EXERCISE DETAILS
Both the line below containing "#### Market Differentiation" and the line containing "Onboarding New Contributors: By", along with every line between them, should be repeated exactly; no other line belongs in the answer.

RECORD SET
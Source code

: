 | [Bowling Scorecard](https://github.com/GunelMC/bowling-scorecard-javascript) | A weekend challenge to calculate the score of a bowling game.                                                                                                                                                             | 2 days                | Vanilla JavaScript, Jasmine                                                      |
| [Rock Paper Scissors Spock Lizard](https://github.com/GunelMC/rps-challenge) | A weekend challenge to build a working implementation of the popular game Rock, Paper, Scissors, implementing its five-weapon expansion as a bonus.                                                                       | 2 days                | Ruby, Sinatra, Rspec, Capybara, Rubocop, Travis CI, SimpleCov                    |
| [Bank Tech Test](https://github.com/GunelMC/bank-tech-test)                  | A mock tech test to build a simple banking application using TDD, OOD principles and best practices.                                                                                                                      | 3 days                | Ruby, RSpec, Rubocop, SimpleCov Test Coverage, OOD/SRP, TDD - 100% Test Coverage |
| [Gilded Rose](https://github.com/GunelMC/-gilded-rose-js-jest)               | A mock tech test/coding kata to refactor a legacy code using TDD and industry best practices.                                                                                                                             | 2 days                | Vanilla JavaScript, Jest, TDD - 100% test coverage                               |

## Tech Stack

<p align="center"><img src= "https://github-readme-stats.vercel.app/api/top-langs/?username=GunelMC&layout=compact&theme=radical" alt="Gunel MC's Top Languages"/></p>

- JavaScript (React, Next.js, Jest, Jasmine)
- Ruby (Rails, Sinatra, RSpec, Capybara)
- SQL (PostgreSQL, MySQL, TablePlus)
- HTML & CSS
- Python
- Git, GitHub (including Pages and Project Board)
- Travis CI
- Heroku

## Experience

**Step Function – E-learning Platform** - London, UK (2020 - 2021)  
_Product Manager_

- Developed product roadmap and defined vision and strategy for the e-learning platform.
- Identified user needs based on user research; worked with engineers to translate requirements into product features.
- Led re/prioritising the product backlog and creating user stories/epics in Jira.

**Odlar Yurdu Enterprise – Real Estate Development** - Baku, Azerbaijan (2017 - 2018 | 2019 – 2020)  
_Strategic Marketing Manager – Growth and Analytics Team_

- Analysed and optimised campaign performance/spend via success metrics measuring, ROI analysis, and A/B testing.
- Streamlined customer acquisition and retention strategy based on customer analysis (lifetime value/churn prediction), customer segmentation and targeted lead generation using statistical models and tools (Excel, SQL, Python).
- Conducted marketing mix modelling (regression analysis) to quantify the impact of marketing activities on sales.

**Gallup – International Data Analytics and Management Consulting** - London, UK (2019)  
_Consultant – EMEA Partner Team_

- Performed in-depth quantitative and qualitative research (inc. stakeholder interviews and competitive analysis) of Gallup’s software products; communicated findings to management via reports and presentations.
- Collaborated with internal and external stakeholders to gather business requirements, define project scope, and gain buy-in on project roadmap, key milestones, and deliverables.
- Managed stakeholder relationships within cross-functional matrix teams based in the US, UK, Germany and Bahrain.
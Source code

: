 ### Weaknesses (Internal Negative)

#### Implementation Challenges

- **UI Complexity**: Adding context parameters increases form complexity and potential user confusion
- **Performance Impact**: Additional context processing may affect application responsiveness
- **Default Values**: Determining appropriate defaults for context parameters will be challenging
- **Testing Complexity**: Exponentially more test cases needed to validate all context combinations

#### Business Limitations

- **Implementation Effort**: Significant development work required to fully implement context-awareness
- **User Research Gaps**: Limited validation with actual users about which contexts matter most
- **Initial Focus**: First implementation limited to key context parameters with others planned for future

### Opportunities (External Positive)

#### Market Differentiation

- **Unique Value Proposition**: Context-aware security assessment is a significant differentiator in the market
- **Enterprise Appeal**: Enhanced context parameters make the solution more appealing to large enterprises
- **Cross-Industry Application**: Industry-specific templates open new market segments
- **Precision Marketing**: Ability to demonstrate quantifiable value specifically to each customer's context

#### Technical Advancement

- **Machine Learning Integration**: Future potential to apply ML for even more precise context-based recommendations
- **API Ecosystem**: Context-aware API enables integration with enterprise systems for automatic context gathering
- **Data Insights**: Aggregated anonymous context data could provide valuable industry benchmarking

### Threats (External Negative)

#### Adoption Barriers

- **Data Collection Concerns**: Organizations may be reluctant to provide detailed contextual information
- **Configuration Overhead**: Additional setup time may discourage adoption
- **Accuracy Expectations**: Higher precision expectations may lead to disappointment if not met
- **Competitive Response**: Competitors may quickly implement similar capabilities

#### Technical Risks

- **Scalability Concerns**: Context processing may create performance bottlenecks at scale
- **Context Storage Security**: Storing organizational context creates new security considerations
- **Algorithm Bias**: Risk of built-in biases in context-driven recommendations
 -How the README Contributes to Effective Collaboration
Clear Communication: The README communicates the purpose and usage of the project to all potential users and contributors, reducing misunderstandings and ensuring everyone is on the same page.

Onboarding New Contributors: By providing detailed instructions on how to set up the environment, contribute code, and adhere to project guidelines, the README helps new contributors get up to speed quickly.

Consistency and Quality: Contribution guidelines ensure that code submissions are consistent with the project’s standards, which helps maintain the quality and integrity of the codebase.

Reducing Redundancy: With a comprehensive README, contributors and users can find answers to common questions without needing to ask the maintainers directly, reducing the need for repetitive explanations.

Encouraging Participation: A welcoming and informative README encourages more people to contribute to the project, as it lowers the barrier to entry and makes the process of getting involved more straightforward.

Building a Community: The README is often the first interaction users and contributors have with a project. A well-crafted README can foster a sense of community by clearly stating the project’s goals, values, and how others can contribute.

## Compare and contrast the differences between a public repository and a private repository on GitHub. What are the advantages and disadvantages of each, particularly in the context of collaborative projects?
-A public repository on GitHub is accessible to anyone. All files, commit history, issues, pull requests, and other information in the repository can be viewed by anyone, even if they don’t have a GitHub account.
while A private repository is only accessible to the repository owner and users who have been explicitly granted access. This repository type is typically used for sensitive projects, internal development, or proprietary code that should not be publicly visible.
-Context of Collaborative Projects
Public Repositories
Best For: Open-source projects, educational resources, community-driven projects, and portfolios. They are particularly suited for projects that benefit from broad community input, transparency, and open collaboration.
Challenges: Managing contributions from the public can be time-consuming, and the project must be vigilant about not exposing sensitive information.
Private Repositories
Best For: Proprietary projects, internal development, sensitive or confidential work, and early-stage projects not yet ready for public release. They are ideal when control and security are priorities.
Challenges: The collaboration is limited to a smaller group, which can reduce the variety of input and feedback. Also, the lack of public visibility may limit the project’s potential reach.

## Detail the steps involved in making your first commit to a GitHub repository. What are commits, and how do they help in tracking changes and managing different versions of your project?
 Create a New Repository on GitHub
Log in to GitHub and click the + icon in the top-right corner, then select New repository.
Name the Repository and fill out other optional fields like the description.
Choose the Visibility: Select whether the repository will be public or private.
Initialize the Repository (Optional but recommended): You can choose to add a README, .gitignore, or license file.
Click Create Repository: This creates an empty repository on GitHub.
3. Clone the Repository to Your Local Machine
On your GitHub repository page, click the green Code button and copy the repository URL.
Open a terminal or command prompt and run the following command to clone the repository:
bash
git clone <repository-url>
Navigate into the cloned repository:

TASK ANSWER
#### Market Differentiation

- **Unique Value Proposition**: Context-aware security assessment is a significant differentiator in the market
- **Enterprise Appeal**: Enhanced context parameters make the solution more appealing to large enterprises
- **Cross-Industry Application**: Industry-specific templates open new market segments
- **Precision Marketing**: Ability to demonstrate quantifiable value specifically to each customer's context

#### Technical Advancement

- **Machine Learning Integration**: Future potential to apply ML for even more precise context-based recommendations
- **API Ecosystem**: Context-aware API enables integration with enterprise systems for automatic context gathering
- **Data Insights**: Aggregated anonymous context data could provide valuable industry benchmarking

### Threats (External Negative)

#### Adoption Barriers

- **Data Collection Concerns**: Organizations may be reluctant to provide detailed contextual information
- **Configuration Overhead**: Additional setup time may discourage adoption
- **Accuracy Expectations**: Higher precision expectations may lead to disappointment if not met
- **Competitive Response**: Competitors may quickly implement similar capabilities

#### Technical Risks

- **Scalability Concerns**: Context processing may create performance bottlenecks at scale
- **Context Storage Security**: Storing organizational context creates new security considerations
- **Algorithm Bias**: Risk of built-in biases in context-driven recommendations
 -How the README Contributes to Effective Collaboration
Clear Communication: The README communicates the purpose and usage of the project to all potential users and contributors, reducing misunderstandings and ensuring everyone is on the same page.

Onboarding New Contributors: By providing detailed instructions on how to set up the environment, contribute code, and adhere to project guidelines, the README helps new contributors get up to speed quickly.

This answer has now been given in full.